Le patriarche Léhi a dit de lui-même qu’il était un «père tremblant» (2 Néphi 1:14). Il y a aujourd’hui des parents et des grands-parents tremblants! Certaines des familles d’aujourd’hui vivent dans un désert pire que celui de Léhi. Les bonnes familles sont une espèce en voie de disparition et nécessiteront peut-être un jour des mesures de protection comme le grand duc.
Moins les parents remplissent leur rôle, plus le besoin de policiers augmente. On manquera toujours de policiers tant qu’on manquera de bons parents! De même il n’y aura pas assez de prisons s’il n’y a pas assez de bons foyers.
Comme nous le savons tous, on parle beaucoup de valeurs familiales, mais ce ne sont pas les mots qui feront changer les choses. Avec nostalgie, beaucoup regrettent la famille d’autrefois; ils considèrent le déclin de la famille comme regrettable mais irréversible. D’autres, sincèrement inquiets du flot de conséquences sociales, empilent des sacs de sable en aval, bien que l’emploi frénétique de sacs de sable détruise souvent ce qui reste des jardins familiaux. Certains considèrent la famille comme une institution à redéfinir totalement ou même dont il faut se débarrasser.
Il n’y a pas de familles parfaites, ni dans le monde, ni dans l’Eglise, mais il y a beaucoup de bonnes familles. Je rends également hommage aux parents héroïques, seuls à la suite d’un décès ou d’un divorce, qui s’efforcent avec amour et droiture d’élever leurs enfants, souvent malgré de grandes difficultés.
Hélas, dans certaines familles les choses vont très mal, mais ces graves échecs ne sont pas une raison pour mépriser l’institution qu’est la famille. Il faut corriger le cap et colmater les brèches, pas abandonner le navire!
Beaucoup du désespoir et de la violence d’aujourd’hui est le résultat d’attitudes malsaines à l’égard de toute autorité, y compris au sein de la famille. Il y a trente-cinq ans, un commentateur de la BBC, a fait part de ses inquiétudes avec beaucoup de perception: « … Nous produisons des adultes qui ont une attitude encore moins claire et cohérente que nous vis-à-vis de l’autorité, et qui seront encore moins capables que leurs parents de donner à leurs enfants une attitude saine vis-à-vis de l’autorité. Ainsi, il peut se créer une réaction en chaine insidieuse, qui prendra une force terrible, de génération en génération» (cité dans The Listener, 12 février 1959).
La «force terrible» s’accroît avec l’apparition de profonds changements sociaux et politiques en peu d’années (voir Moroni 9:12).

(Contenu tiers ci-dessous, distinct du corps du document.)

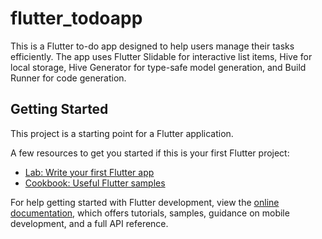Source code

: # flutter_todoapp

This is a Flutter to-do app designed to help users manage their tasks efficiently. The app uses Flutter Slidable for interactive list items, Hive for local storage, Hive Generator for type-safe model generation, and Build Runner for code generation.

## Getting Started

This project is a starting point for a Flutter application.

A few resources to get you started if this is your first Flutter project:

- [Lab: Write your first Flutter app](https://docs.flutter.dev/get-started/codelab)
- [Cookbook: Useful Flutter samples](https://docs.flutter.dev/cookbook)

For help getting started with Flutter development, view the
[online documentation](https://docs.flutter.dev/), which offers tutorials,
samples, guidance on mobile development, and a full API reference.
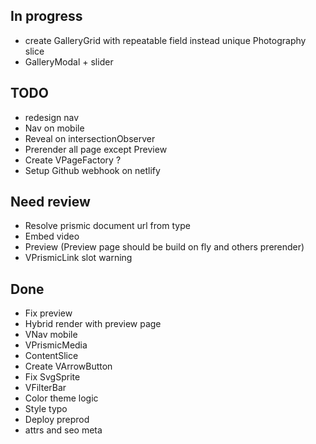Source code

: ## In progress
- create GalleryGrid with repeatable field instead unique Photography slice
- GalleryModal + slider

## TODO
- redesign nav
- Nav on mobile
- Reveal on intersectionObserver 
- Prerender all page except Preview
- Create VPageFactory ? 
- Setup Github webhook on netlify

## Need review
- Resolve prismic document url from type
- Embed video
- Preview (Preview page should be build on fly and others prerender)
- VPrismicLink slot warning

## Done
- Fix preview
- Hybrid render with preview page
- VNav mobile
- VPrismicMedia
- ContentSlice
- Create VArrowButton
- Fix SvgSprite
- VFilterBar
- Color theme logic
- Style typo
- Deploy preprod
- attrs and seo meta 
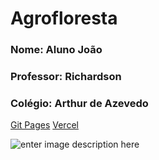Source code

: # Agrofloresta
### Nome: Aluno João
### Professor: Richardson 
### Colégio: Arthur de Azevedo
[Git Pages](rischawarski.github.io/Agrinho_2024/)
[Vercel](https://agrofloresta-agrinho-2024.vercel.app/)

![enter image description here](https://www.sistemafaep.org.br/wp-content/uploads/2021/07/agrinho_500x1280-2.jpg)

Malheureusement, il est plus facile de chanter les louanges de la famille que de créer une famille heureuse. Il est plus facile de parler, comme je le fais, de valeurs familiales, que d’appliquer ces valeurs. Il est plus facile de se réjouir de nos beaux souvenirs de notre bonne famille que de donner à la génération montante ses beaux souvenirs à elle.
La doctrine pure et dure exige cependant que nous posions des questions dures. Comment un pays peut-il encourager les valeurs familiales sans mettre en valeur et sans protéger de manière cohérente la famille dans sa politique? Et comment peut-on mettre la famille en valeur sans mettre en valeur le rôle des parents? Comment peut-on mettre les parents en valeur sans mettre le mariage en valeur? Comment peut-il y avoir de l’amour au foyer s’il n’y a pas d’amour dans le mariage? Tant de tentations égoïstes éloignent le père et la mère l’un de l’autre et de leurs enfants.

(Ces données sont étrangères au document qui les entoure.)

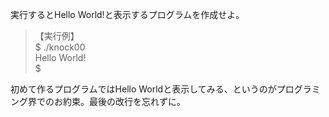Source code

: 実行するとHello World!と表示するプログラムを作成せよ。

> 【実行例】  
> $ ./knock00  
> Hello World!  
> $

初めて作るプログラムではHello Worldと表示してみる、というのがプログラミング界でのお約束。最後の改行を忘れずに。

Le rétablissement de l’Evangile met énormément l’accent sur des principes fondamentaux relatifs à la famille, entre autres sur le scellement de familles éternelles. En tant que saints des derniers jours nous ne pouvons donc que prendre position chaque fois qu’il s’agit de la famille, même si nous sommes incompris, mal vus ou méprisés.

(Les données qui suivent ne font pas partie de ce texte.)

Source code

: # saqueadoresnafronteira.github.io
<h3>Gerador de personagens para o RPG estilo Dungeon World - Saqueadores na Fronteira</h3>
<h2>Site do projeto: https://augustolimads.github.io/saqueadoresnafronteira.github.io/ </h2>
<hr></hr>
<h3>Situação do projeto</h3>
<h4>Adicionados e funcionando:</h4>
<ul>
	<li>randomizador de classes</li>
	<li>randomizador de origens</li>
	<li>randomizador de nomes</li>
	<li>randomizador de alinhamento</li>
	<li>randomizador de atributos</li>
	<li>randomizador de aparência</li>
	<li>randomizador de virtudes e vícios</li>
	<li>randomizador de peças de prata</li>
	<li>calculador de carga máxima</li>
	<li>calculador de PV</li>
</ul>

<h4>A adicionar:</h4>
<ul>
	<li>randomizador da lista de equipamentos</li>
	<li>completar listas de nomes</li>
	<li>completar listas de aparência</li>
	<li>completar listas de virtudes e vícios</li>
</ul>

Après tout, la famille mortelle est apparue avant les nations, et les familles continueront d’exister après que le Tout-Puissant aura «mis complètement fin à toutes les nations» (D&A 87:6). Pour les saints des derniers jours, bien qu’il faille le faire à la manière du Seigneur, chaque année doit être l’année de la famille. Cependant, les saints des derniers jours doivent faire mieux dans leur famille, beaucoup mieux! Nous devons exprimer moins de critique et plus d’amour dans notre famille.
De toute l’œuvre de perfectionnement des saints, rien ne se compare à ce qui est accompli dans les bonnes familles. David O. McKay a enseigné que «le foyer est la base de la droiture, et que rien ne peut le remplacer ni remplir son rôle essentiel» (Improvement Era, janv. 1962, p. 36). Parfois, inintentionnellement, certaines activités de l’Eglise hors programme, organisées avec un manque de sensibilité, peuvent nuire à la vie familiale.
Il est intéressant de noter qu’après avoir donné des enseignements aux Néphites, Jésus a dit: «Retournez chez vous et méditez les choses que je vous ai dites» et priez et préparez-vous «pour demain» (3 Néphi 17:3). Jésus n’a pas dit: «Allez à vos clubs civiques, à vos réunions en ville ni même à vos centres de pieu.»
Remplir ses devoirs de famille inclut aussi apprendre à nos enfants «à comprendre la doctrine de la repentance, de la foi au Christ, le Fils du Dieu vivant» (D&A 68:25). Cette vision du rôle des parents est bien différente de celle du monde. Marie Winn, parlant des «enfants qui n’ont pas d’enfance», a relevé «une tendance injustifiée à traiter les enfants comme s’ils avaient la capacité de vivre toutes les expériences de la vie adulte» (Marie Winn, Children without Childhood, New York, Penguin, 1983, p. 5).
Peut-être ne pouvons-nous pas changer les tendances générales, mais nous pouvons refuser de les suivre.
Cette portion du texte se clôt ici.